Writers know that a lack conviction for the words they choose can be crippling. Stage fright and self-doubt will destroy a musician more than any missed note or poor pitch. And artists show their truest selves with every display of their work.

To be honest, my misplaced confidence has stopped me for writing more than a quick entry in a worn notebook.

As a tutor, I see that one of the greatest challenges my students meet every day is a lack of confidence. One at a time, they come into my office, looking for guidance and assurance that they are truly on the right track. Through some coaching about language and sentence structure, we reach an agreement that they have great ideas and that I am here to help them convey them coherently.

Not only are my students overcoming a number of academic and transitional obstacles, they must also overcome their own self-image. Often, although many of my students are smart and have profound insight, they are inhibited by their lack of confidence as some voice from their past continues to whisper that they can’t do it.

For a while, I would joke that I was more of a cheerleader than a tutor.

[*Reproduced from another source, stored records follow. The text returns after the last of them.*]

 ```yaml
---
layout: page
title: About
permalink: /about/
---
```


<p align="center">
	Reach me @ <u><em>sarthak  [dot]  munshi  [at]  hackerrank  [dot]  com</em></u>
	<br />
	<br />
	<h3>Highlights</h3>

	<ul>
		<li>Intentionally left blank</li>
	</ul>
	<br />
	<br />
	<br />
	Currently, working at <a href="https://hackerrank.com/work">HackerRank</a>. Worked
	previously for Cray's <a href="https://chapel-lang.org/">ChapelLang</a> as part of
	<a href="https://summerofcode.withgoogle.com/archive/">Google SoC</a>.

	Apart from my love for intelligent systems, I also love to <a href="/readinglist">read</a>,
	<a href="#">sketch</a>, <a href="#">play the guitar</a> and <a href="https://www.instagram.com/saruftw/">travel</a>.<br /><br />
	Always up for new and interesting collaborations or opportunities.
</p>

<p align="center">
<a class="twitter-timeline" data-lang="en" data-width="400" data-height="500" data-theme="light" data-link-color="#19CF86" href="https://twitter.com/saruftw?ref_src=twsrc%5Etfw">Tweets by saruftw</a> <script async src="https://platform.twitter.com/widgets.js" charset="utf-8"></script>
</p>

The majority of many of my sessions with students would consist of words of encouragement and exclamations of “You got this!” in my most New England of accents.

Why is it so easy for us to say that we are not good enough, but so hard for us to see our strengths?

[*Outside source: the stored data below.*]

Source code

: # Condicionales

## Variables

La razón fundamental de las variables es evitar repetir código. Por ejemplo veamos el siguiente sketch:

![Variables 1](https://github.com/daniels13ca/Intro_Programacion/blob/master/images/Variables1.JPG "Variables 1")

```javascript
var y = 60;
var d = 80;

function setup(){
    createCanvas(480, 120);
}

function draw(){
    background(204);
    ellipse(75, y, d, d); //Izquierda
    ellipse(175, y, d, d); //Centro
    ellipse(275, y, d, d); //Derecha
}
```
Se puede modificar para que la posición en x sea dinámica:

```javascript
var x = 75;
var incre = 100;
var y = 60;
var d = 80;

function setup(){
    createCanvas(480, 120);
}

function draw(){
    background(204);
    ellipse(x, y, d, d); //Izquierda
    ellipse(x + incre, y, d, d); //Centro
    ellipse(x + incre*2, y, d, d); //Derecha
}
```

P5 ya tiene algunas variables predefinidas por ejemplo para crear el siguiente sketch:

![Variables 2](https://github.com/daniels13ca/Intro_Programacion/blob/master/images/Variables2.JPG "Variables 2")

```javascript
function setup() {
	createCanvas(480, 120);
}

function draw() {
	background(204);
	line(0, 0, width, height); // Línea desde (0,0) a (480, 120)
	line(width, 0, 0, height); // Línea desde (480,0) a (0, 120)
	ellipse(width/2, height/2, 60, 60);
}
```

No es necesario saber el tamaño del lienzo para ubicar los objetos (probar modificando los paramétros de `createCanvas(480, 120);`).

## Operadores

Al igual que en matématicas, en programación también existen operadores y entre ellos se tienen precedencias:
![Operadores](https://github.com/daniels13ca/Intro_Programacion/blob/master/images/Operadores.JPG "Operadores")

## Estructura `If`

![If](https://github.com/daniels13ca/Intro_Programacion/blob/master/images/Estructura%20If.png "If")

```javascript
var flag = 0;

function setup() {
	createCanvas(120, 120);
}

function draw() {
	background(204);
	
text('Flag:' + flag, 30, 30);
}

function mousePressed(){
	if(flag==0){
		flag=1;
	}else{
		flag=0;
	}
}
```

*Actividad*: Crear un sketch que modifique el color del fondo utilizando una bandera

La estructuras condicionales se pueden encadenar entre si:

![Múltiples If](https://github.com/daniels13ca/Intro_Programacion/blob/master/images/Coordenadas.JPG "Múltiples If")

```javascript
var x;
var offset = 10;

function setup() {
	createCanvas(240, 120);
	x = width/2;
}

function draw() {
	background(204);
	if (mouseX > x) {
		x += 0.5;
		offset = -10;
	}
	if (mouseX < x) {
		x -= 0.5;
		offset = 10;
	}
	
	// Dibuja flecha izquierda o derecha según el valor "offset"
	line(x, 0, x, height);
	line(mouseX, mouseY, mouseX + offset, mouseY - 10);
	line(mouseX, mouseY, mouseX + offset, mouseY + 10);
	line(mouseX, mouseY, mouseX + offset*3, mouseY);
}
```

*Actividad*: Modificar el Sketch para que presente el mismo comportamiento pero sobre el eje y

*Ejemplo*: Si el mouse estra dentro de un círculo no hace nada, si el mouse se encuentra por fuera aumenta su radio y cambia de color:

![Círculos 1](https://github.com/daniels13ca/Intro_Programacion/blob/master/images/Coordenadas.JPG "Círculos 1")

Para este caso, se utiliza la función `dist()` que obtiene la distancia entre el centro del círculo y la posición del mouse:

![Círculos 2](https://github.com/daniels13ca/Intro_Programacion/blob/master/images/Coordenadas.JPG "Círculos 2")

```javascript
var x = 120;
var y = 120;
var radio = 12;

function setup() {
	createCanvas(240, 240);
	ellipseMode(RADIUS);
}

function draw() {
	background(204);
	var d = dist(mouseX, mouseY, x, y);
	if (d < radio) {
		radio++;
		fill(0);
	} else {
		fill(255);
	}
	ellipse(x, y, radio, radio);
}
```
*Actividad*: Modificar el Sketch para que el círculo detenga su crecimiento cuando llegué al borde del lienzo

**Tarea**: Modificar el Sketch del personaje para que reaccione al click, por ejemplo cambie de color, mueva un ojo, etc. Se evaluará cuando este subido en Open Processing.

This summer, I stumbled across TED Talks. I feel like I’m late to the game of one of the greatest sources of really awesome lectures and new ideas. Amy Cuddy’s Your Body Language Shapes Who You Are has really resonated with me. She explains that our posture, the way we hold ourselves, not only directs how other view us, but also how we view ourselves. If we appear hunched or walk with our heads down, we not only tell others, but we tell ourselves that we are insecure. Yet, if we walk tall with our heads up and our shoulders back, we not only tell others that we are confident, but we tell ourselves this too.  There is an exchange between the brain and body that causes us to believe (or not believe) in ourselves.

Now, I know that I am not doing her talk justice, so I recommend that you watch it. Here is the link: http://www.ted.com/talks/amy_cuddy_your_body_language_shapes_who_you_are.html

Later that same summer, one of my colleagues told me about the phrase academic confidence. Because many of our students come from non-academic backgrounds, the transition to the classroom is really difficult. Although I’m not sure exactly what has come of this or where she caught this idea, I’ve latched onto this idea. As a tutor, I can foster the development of this kind of confidence in my students–the ability to speak with conviction within the classroom, to share new ideas in an educational setting and to be comfortable with this idea of student/scholar.

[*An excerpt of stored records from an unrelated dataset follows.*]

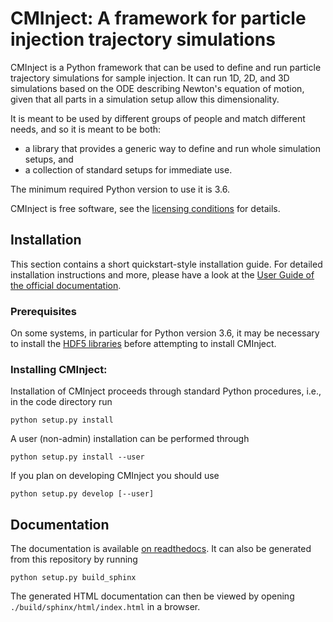 # CMInject: A framework for particle injection trajectory simulations

CMInject is a Python framework that can be used to define and run particle trajectory simulations
for sample injection. It can run 1D, 2D, and 3D simulations based on the ODE describing Newton's
equation of motion, given that all parts in a simulation setup allow this dimensionality.

It is meant to be used by different groups of people and match different needs, and so it is meant
to be both:

- a library that provides a generic way to define and run whole simulation setups, and
- a collection of standard setups for immediate use.

The minimum required Python version to use it is 3.6.

CMInject is free software, see the [licensing conditions](LICENSE.md) for details.


## Installation

This section contains a short quickstart-style installation guide.
For detailed installation instructions and more, please have a look at the
[User Guide of the official documentation](
https://cminject.readthedocs.io/en/latest/userguide/userguide.html#installation).


### Prerequisites

On some systems, in particular for Python version 3.6, it may be necessary to install the [HDF5
libraries](https://www.hdfgroup.org/downloads/hdf5/) before attempting to install CMInject.


### Installing CMInject:

Installation of CMInject proceeds through standard Python procedures, i.e., in the code directory
run
```
python setup.py install
```

A user (non-admin) installation can be performed through
```
python setup.py install --user
```

If you plan on developing CMInject you should use
```
python setup.py develop [--user]
```

## Documentation

The documentation is available [on readthedocs](https://cminject.readthedocs.io).
It can also be generated from this repository by running
```
python setup.py build_sphinx
```
The generated HTML documentation can then be viewed by opening `./build/sphinx/html/index.html` in a
browser.


<!-- Put Emacs local variables into HTML comment
Local Variables:
coding: utf-8
fill-column: 100
End:
-->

And with this, I return to my original dilemma–how do we translate this kind of confidence into real world applications? How do we find the same conviction outside our comfort zones?

I use my experience as a tutor because it allows me to distance myself from my own doubts and insecurities. I can see the difference between first semester students and continuing students by the way they carry themselves. Most returning students demonstrate their confidence as they walk through the halls with their heads up. By witnessing how they overcome their challenges, I can reflect on my own and this begets the writing process and some personal reflection on my posture.